The federal government is set to carry out two more executions – Cory Johnson and Dustin Higgs – before Trump leaves office on January 20.
Montgomery would be only the fifth woman put to death by the US government in history if her execution eventually moves forward.
The last woman to be executed by the government was Bonnie Heady, who died in a gas chamber in Missouri in 1953.
Montgomery was convicted of murder in the horrific 2004 attack of 23-year-old dog breeder Bobbie Jo Stinnett.
She reportedly pretended to be a pregnant woman named "Darlene Fischer" to bond with Stinnett, and went to her home pretending she wanted to buy a dog.
"Once inside the residence, Montgomery attacked and strangled Stinnett – who was eight months pregnant – until the victim lost consciousness," the Department of Justice said.
She then began cutting into the victim's abdomen, the DOJ said. When Stinnett regained consciousness, Montgomery strangled her to death before removing the baby.
The child miraculously survived and Montgomery tried to pass the baby off as her own, even telling her husband she had given birth.
When Montgomery was taken in, the baby was given back to her father. She's now 16 years old.
Montgomery's legal team has insisted that she was not represented properly in her previous trials, according to Metro.
They argue that while there is no question of her guilt, her severe mental health issues and extreme sexual abuse she was subject to as a child was not taken into account.
“It is difficult to grasp the extremity of the horrors Lisa suffered from her earliest childhood, including being raped by her stepfather, handed off to his friends for their use, sold to groups of adult men by her own mother and repeatedly gang raped, and relentlessly beaten and neglected. No one intervened to help Lisa, though many knew what was happening to her,” attorney Sandra Babcock previously said in a statement.

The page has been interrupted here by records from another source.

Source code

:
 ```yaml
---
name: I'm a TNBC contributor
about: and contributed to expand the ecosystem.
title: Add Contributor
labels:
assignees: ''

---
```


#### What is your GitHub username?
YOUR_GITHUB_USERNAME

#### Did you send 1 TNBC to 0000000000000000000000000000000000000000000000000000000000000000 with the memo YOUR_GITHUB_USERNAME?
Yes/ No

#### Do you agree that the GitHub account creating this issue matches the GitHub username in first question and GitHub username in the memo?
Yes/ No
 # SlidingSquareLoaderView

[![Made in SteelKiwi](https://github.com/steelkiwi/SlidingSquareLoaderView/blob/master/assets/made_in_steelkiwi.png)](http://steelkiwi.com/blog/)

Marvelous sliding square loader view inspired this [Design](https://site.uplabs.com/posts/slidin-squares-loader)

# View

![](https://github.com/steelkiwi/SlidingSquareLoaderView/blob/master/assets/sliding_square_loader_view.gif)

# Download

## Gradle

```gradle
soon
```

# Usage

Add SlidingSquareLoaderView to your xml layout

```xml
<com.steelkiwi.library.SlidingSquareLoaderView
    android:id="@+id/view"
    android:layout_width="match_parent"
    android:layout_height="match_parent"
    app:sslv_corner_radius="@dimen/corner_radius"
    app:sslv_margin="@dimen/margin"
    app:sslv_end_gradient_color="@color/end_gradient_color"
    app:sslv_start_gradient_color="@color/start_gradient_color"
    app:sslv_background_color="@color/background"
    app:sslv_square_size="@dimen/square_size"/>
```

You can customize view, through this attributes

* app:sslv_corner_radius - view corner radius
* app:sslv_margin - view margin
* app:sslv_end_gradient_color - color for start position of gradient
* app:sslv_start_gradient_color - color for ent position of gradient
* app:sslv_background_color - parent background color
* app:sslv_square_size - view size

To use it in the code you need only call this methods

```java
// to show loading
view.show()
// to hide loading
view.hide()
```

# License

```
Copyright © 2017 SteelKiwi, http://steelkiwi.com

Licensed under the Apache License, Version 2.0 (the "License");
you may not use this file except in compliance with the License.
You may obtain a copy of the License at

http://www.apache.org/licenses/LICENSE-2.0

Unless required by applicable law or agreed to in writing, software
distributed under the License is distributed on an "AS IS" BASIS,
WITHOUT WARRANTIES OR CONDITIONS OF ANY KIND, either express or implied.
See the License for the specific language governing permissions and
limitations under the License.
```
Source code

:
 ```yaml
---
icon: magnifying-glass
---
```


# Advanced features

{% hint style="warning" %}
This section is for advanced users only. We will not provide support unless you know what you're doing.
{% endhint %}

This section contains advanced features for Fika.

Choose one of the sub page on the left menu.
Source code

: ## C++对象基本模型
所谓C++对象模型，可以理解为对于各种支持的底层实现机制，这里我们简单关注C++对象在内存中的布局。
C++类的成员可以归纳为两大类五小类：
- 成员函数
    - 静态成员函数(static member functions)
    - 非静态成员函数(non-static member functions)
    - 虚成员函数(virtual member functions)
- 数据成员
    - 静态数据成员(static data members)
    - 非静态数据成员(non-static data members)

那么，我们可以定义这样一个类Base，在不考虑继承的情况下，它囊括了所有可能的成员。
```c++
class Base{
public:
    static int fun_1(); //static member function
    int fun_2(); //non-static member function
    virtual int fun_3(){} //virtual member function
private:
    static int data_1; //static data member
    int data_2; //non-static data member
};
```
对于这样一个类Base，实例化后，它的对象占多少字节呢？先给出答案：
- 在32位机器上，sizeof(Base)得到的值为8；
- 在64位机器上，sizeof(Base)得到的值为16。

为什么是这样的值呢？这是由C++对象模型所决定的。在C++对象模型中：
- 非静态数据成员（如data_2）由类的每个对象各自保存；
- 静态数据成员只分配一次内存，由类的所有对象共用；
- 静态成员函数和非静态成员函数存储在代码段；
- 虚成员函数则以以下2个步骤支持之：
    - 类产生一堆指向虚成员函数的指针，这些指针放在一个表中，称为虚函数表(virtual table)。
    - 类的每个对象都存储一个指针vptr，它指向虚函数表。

“No other woman has been executed for a similar crime, because most prosecutors have recognized that it is inevitably the product of trauma and mental illness,” Babcock said. "Executing Lisa Montgomery would be yet another injustice inflicted on a woman who has known a lifetime of mistreatment.”
In December, UN human rights experts called for clemency to be granted toMontgomery after the US rescheduled her execution for January 2021 amid concerns that she received inadequate legal assistance and her previous trauma and mental health were not adequately considered during the trial.
“Ms. Montgomery was the victim of an extreme level of physical and sexual abuse throughout her life against which the State never provided protection and for which it failed to offer remedies. She suffered from several mental health conditions which the State failed to care for. When it came to the capital proceedings, the State betrayed her yet again, neglecting to consider these essential and determining facts as mitigating circumstances,” the experts said.
“International standards are clear – the death penalty is always arbitrary and unlawful when the court ignores or discounts essential facts that may have significantly influenced a capital defendant’s motivations, situation and conduct. Such facts include exposure to domestic violence and other abuse. A death sentence carried out in contravention of a Government’s international obligations amounts to an arbitrary execution.
“We call for Lisa Montgomery to be granted clemency.”